Once you have a Host, you can stuff it full of Workspaces or other services like databases, caches, or even remote desktops, and keep them online as long as you’d like. There is a bit more management overhead in that your Host has a fixed amount of resources, and you may need to turn off a service you aren’t using to make room for one you want to use, but that is very similar to what you need to do every day on your own machines.
Is this the right model? I think so.
Everybody uses services differently. What I loved about those earlier cloud IDEs was the fact I could create a new Workspace for every project and just have them all just be there when I needed them. As a consultant, I’ve worked on many dozens of projects. Some big, some small. Some where the client disappears for 3 years only to pop back with a spate of new requests.
I need to be able to be able to jump into a codebase quickly without needing to remember how to get it to work.

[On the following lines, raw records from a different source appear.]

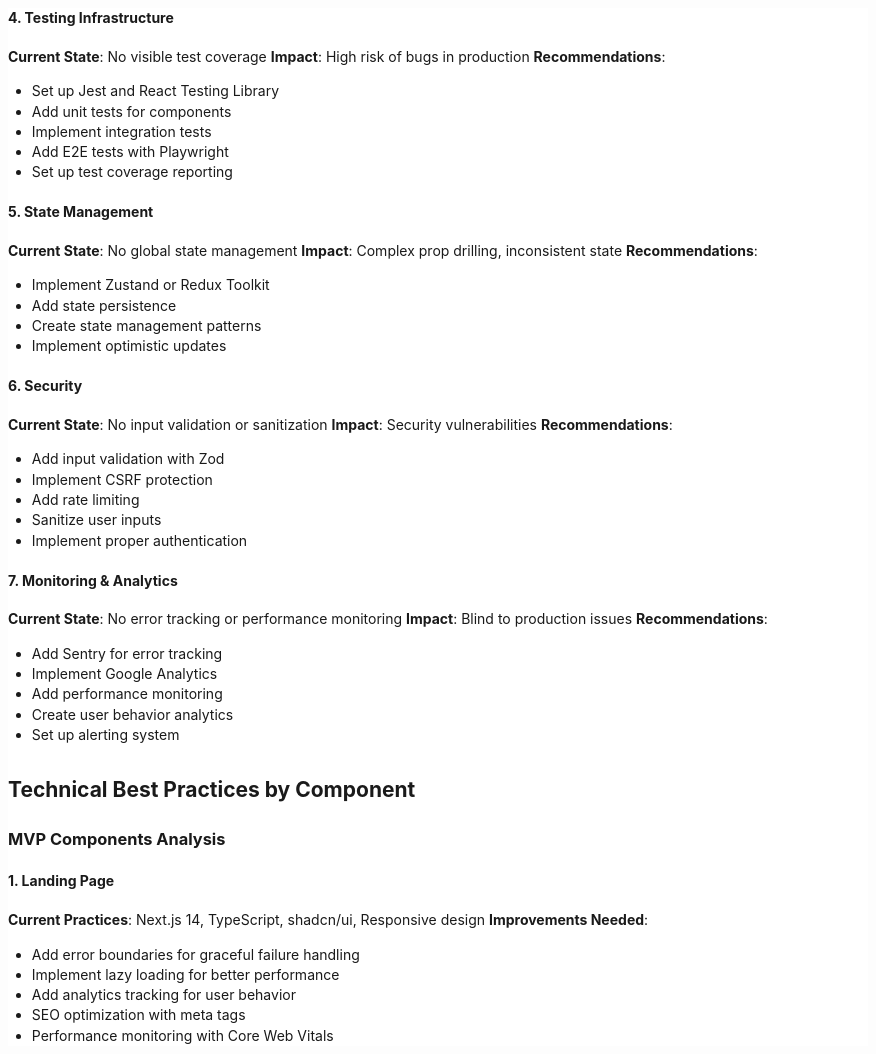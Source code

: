 #### 4. **Testing Infrastructure**
**Current State**: No visible test coverage
**Impact**: High risk of bugs in production
**Recommendations**:
- Set up Jest and React Testing Library
- Add unit tests for components
- Implement integration tests
- Add E2E tests with Playwright
- Set up test coverage reporting

#### 5. **State Management**
**Current State**: No global state management
**Impact**: Complex prop drilling, inconsistent state
**Recommendations**:
- Implement Zustand or Redux Toolkit
- Add state persistence
- Create state management patterns
- Implement optimistic updates

#### 6. **Security**
**Current State**: No input validation or sanitization
**Impact**: Security vulnerabilities
**Recommendations**:
- Add input validation with Zod
- Implement CSRF protection
- Add rate limiting
- Sanitize user inputs
- Implement proper authentication

#### 7. **Monitoring & Analytics**
**Current State**: No error tracking or performance monitoring
**Impact**: Blind to production issues
**Recommendations**:
- Add Sentry for error tracking
- Implement Google Analytics
- Add performance monitoring
- Create user behavior analytics
- Set up alerting system

## Technical Best Practices by Component

### MVP Components Analysis

#### 1. **Landing Page**
**Current Practices**: Next.js 14, TypeScript, shadcn/ui, Responsive design
**Improvements Needed**:
- Add error boundaries for graceful failure handling
- Implement lazy loading for better performance
- Add analytics tracking for user behavior
- SEO optimization with meta tags
- Performance monitoring with Core Web Vitals
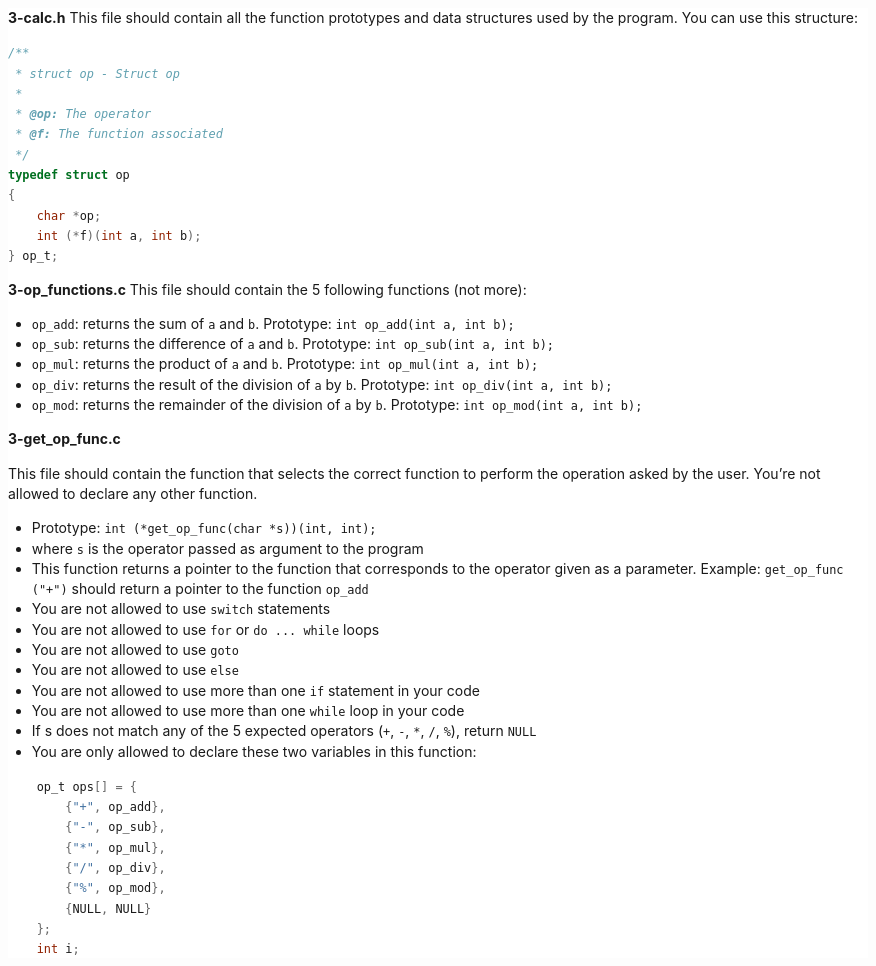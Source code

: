 **3-calc.h**
This file should contain all the function prototypes and data structures used by the program. You can use this structure:
```c
/**
 * struct op - Struct op
 *
 * @op: The operator
 * @f: The function associated
 */
typedef struct op
{
    char *op;
    int (*f)(int a, int b);
} op_t;
```
**3-op_functions.c**
This file should contain the 5 following functions (not more):

- ``op_add``: returns the sum of ``a`` and ``b``. Prototype: ``int op_add(int a, int b);``
- ``op_sub``: returns the difference of ``a`` and ``b``. Prototype: ``int op_sub(int a, int b);``
- ``op_mul``: returns the product of ``a`` and ``b``. Prototype: ``int op_mul(int a, int b);``
- ``op_div``: returns the result of the division of ``a`` by ``b``. Prototype: ``int op_div(int a, int b);``
- ``op_mod``: returns the remainder of the division of ``a`` by ``b``. Prototype: ``int op_mod(int a, int b);``

**3-get_op_func.c**

This file should contain the function that selects the correct function to perform the operation asked by the user. You’re not allowed to declare any other function.

- Prototype: ``int (*get_op_func(char *s))(int, int);``
- where ``s`` is the operator passed as argument to the program
- This function returns a pointer to the function that corresponds to the operator given as a parameter. Example: ``get_op_func("+")`` should return a pointer to the function ``op_add``
- You are not allowed to use ``switch`` statements
- You are not allowed to use ``for`` or ``do ... while`` loops
- You are not allowed to use ``goto``
- You are not allowed to use ``else``
- You are not allowed to use more than one ``if`` statement in your code
- You are not allowed to use more than one ``while`` loop in your code
- If s does not match any of the 5 expected operators (``+``, ``-``, ``*``, ``/``, ``%``), return ``NULL``
- You are only allowed to declare these two variables in this function:
```c
    op_t ops[] = {
        {"+", op_add},
        {"-", op_sub},
        {"*", op_mul},
        {"/", op_div},
        {"%", op_mod},
        {NULL, NULL}
    };
    int i;
```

I don’t like to think about what version of NodeJS that particular project used, and then need to nvm over to it for that one task. Or where the development database happened to be when I worked on that project. (I go through a lot of computers!) Having it all sitting there in a container somewhere whenever I need it is wonderful.
Under the cloud pricing model, there was always some sort of limitation I’m pushing against. Either you have to pay per workspace, or they shut themselves off after 30 minutes, or you can only actually keep them alive for a certain number of hours per month before hitting overages.
But other people might have different priorities. If you’re just looking to jump in to some quick frontend code quickly, CodeSandbox is a great way to do that, and very affordable.
I’m trying to make RestlessIDE a platform that can serve a daily driver for working developers and their teams. Where we anticipate needs and find solutions to them for you, and bake it all in so that you can just get on with your actual work. And yes, one where you know what you’ll be paying every month.
Conclusion
Any arrangement you come up with will have upsides and downsides. I presented my plan to the Backend Standup crew and they were curious about certain details. “So you’re saying, if I want to have a 4th workspace, I need to rent a whole server?” It’s a very reasonable question, but in context it makes sense. The per-workspace price would be about $10, whereas the smallest host is $15 and can also hold probably 10 more workspaces. 4 workspaces is a slightly awkward amount, but numbers 5-10 will be super cheap!
Frames of reference are important. Coming up with a coherent pricing strategy involves a variety of factors:
- Putting yourself in the shoes of your customers, and thinking through how they will use your application.
- Figuring out where your own costs lie, and making sure they’re covered.
- Understanding what your target market can bear in terms of price, and how they perceive value.
You can’t lean too hard on any one of those without falling over, and possibly getting replaced by someone who understands them better.